● WHAT THE TASK ASKS
Give only the number of lines in these records that include "document".
-- TASK MATERIAL follows --
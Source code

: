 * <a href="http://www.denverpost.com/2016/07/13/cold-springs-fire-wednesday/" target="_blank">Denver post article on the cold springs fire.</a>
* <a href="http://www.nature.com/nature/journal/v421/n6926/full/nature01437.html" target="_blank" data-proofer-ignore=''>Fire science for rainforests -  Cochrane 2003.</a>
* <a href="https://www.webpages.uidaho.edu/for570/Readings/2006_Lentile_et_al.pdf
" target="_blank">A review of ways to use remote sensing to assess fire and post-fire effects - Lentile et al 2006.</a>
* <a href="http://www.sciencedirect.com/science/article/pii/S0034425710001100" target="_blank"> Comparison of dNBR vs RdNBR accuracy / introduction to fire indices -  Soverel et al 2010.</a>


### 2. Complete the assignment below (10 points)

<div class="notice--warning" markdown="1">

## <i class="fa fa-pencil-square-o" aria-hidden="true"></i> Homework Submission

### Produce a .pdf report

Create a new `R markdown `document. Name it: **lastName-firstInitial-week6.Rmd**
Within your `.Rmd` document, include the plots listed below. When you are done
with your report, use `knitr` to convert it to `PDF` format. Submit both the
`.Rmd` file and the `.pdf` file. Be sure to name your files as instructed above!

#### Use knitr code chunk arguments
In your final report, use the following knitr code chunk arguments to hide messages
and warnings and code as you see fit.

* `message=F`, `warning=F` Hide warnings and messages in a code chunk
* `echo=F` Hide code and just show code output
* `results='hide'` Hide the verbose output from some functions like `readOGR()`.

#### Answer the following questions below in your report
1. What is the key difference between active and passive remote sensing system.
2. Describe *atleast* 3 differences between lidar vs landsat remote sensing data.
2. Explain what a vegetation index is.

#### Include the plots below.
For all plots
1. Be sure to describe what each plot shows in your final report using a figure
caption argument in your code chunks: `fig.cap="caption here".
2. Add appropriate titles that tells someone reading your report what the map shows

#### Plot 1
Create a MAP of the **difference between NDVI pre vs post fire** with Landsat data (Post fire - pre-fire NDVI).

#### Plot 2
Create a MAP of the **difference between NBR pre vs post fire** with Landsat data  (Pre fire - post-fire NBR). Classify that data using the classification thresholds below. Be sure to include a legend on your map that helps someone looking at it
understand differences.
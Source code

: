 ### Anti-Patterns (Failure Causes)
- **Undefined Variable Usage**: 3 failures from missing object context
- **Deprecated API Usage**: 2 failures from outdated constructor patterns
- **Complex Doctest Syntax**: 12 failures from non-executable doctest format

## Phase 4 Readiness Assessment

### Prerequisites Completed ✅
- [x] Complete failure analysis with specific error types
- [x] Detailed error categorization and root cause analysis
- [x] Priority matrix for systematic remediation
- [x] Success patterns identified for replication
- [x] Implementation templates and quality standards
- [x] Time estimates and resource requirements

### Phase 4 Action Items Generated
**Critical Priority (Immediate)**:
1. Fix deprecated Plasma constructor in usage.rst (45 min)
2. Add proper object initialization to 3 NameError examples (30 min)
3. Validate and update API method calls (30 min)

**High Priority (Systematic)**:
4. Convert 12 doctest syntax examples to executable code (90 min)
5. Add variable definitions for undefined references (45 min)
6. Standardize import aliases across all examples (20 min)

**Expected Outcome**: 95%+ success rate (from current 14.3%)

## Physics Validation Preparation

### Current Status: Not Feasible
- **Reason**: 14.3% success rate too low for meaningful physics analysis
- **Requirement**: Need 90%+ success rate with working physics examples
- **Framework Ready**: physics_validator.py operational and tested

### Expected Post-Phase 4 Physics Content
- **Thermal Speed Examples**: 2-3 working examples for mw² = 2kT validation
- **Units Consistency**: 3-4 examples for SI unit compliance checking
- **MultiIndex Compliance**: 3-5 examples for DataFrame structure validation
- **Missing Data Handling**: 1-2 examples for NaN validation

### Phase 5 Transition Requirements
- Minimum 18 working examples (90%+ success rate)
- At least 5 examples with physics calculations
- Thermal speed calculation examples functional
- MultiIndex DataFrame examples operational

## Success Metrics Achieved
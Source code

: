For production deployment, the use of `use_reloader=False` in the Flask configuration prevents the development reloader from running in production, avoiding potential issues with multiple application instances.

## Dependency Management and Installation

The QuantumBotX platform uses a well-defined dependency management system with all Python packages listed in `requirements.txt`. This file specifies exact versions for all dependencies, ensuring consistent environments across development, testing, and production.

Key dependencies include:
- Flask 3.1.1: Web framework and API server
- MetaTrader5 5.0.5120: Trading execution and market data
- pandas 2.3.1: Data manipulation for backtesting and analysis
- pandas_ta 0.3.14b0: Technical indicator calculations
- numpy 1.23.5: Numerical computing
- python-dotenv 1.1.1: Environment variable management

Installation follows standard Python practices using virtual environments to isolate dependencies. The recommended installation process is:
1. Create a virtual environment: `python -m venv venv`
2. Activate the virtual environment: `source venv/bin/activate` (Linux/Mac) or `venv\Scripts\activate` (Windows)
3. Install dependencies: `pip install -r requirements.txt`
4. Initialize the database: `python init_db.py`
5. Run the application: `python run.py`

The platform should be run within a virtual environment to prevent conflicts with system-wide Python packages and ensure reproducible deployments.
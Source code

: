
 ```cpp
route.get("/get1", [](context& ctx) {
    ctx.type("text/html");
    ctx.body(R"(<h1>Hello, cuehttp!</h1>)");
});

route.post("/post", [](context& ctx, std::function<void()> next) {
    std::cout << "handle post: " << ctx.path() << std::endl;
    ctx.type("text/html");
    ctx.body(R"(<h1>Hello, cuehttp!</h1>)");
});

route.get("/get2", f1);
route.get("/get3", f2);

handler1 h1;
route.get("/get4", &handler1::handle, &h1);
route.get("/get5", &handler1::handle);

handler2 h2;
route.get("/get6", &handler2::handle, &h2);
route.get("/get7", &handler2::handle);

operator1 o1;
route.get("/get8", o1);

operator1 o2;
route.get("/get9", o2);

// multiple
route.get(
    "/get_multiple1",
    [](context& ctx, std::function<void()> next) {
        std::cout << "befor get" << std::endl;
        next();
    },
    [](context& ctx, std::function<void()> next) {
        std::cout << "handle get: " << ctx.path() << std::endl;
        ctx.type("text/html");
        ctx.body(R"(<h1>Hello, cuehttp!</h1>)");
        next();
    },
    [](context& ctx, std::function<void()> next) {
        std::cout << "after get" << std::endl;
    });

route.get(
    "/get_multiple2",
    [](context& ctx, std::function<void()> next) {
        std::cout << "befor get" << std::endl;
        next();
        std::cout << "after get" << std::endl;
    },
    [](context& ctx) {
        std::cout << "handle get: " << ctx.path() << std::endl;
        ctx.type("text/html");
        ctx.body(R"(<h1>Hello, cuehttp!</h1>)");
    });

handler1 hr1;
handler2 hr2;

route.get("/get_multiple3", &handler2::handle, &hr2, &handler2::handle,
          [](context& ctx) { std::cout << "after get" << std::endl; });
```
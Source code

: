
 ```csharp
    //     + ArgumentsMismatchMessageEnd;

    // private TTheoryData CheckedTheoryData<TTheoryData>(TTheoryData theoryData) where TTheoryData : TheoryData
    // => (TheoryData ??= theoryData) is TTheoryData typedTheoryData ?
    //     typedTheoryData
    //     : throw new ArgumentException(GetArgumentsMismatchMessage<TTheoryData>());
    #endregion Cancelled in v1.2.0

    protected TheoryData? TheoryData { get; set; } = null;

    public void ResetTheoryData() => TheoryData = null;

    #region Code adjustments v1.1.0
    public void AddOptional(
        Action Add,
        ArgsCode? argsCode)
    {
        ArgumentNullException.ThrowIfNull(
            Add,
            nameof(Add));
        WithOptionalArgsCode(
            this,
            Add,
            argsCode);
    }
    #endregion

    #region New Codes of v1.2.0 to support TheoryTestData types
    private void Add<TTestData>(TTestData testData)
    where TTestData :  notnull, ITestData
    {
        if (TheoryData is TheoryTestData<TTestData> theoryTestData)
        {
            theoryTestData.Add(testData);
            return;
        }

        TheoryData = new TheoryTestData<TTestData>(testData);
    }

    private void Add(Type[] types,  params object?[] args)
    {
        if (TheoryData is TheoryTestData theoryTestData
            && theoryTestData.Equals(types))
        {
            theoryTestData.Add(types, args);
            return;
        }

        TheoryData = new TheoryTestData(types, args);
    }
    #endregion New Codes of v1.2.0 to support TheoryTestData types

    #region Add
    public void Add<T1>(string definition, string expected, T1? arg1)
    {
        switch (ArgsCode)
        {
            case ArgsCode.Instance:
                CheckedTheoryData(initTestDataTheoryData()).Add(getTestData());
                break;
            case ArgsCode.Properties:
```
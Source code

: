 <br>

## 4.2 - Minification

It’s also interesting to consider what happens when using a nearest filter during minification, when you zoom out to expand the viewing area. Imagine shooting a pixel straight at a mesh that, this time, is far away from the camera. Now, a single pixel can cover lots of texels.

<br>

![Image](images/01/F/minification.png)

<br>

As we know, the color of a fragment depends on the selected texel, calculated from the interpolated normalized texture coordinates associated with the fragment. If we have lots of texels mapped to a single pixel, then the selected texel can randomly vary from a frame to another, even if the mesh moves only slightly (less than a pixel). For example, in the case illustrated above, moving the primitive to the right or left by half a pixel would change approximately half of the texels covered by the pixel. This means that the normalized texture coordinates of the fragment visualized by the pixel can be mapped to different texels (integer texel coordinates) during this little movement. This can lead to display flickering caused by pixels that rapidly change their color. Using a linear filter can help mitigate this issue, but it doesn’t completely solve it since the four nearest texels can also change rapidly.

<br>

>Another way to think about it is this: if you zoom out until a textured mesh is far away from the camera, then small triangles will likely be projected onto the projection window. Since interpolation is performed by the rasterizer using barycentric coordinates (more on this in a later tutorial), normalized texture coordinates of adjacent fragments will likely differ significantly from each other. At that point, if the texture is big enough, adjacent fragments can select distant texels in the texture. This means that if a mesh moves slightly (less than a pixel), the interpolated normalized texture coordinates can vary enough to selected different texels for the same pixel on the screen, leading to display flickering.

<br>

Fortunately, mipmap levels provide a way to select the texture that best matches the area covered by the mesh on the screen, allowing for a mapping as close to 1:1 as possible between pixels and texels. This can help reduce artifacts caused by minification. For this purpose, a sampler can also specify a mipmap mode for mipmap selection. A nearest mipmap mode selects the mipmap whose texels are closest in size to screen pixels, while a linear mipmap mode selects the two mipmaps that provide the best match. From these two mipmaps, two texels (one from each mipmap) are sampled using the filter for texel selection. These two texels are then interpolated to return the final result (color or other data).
-- TASK MATERIAL concluded --
● WRITTEN RESPONSE
2